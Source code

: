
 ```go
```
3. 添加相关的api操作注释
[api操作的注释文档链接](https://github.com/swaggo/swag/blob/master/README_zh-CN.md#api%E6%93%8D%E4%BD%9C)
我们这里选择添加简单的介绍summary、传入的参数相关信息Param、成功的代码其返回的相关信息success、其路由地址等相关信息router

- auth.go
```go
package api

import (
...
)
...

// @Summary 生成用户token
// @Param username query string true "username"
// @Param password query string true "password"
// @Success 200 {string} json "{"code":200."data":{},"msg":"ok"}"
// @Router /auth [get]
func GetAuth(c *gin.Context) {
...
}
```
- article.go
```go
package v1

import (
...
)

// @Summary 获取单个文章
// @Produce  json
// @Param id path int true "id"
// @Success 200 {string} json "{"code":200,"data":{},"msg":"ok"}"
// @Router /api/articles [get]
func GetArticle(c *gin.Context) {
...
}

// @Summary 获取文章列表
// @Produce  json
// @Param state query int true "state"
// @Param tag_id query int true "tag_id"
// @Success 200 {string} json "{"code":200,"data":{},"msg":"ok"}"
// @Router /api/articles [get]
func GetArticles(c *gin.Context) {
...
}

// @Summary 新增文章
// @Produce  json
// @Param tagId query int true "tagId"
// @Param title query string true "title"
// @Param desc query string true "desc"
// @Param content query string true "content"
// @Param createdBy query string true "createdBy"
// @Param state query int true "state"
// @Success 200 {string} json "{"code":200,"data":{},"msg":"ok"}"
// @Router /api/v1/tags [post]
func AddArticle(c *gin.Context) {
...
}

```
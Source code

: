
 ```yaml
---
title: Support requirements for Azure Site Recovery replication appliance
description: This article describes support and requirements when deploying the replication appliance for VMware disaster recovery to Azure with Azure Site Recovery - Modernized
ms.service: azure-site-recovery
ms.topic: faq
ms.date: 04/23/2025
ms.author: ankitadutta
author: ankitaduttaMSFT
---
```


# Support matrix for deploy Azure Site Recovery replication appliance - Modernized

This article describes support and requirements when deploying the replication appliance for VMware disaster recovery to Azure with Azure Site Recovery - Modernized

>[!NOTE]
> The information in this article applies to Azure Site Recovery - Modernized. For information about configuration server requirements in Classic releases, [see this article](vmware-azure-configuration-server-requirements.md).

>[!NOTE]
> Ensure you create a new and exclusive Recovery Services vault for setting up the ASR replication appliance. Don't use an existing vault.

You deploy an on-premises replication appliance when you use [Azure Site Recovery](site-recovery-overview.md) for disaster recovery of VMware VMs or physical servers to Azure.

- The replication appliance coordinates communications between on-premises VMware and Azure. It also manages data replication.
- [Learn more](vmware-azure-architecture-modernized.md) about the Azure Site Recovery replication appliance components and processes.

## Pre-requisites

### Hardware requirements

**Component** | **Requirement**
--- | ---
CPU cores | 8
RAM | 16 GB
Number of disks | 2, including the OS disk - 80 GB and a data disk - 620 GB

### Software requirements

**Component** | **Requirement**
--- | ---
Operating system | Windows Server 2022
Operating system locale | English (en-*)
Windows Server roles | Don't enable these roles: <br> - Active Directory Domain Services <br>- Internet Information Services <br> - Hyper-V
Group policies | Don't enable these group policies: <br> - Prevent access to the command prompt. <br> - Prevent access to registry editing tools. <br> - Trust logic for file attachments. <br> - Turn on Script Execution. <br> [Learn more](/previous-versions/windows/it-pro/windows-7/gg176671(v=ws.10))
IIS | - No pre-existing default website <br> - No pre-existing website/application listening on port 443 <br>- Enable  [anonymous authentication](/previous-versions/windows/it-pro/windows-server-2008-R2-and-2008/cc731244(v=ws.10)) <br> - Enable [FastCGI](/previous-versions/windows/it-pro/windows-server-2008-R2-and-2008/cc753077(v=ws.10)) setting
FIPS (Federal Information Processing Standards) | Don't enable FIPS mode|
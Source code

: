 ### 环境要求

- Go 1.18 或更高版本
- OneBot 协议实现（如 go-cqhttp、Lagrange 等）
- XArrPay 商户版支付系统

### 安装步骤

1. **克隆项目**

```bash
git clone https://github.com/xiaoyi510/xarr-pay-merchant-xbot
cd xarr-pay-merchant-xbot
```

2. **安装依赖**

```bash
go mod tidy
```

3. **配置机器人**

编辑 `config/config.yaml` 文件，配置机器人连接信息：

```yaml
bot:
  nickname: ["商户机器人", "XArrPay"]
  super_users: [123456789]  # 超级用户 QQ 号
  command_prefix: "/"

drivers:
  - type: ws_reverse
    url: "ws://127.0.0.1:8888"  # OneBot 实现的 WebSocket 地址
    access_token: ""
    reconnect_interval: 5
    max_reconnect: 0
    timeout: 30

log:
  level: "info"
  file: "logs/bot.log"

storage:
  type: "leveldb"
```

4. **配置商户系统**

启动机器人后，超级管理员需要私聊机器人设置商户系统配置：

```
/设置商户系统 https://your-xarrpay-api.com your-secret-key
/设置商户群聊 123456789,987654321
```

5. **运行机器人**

★ ★ ★ ★ ★

# Your instructions
Your task is to collect every line above that contains the word "https".

# Exercise solution
[api操作的注释文档链接](https://github.com/swaggo/swag/blob/master/README_zh-CN.md#api%E6%93%8D%E4%BD%9C)
git clone https://github.com/xiaoyi510/xarr-pay-merchant-xbot
/设置商户系统 https://your-xarrpay-api.com your-secret-key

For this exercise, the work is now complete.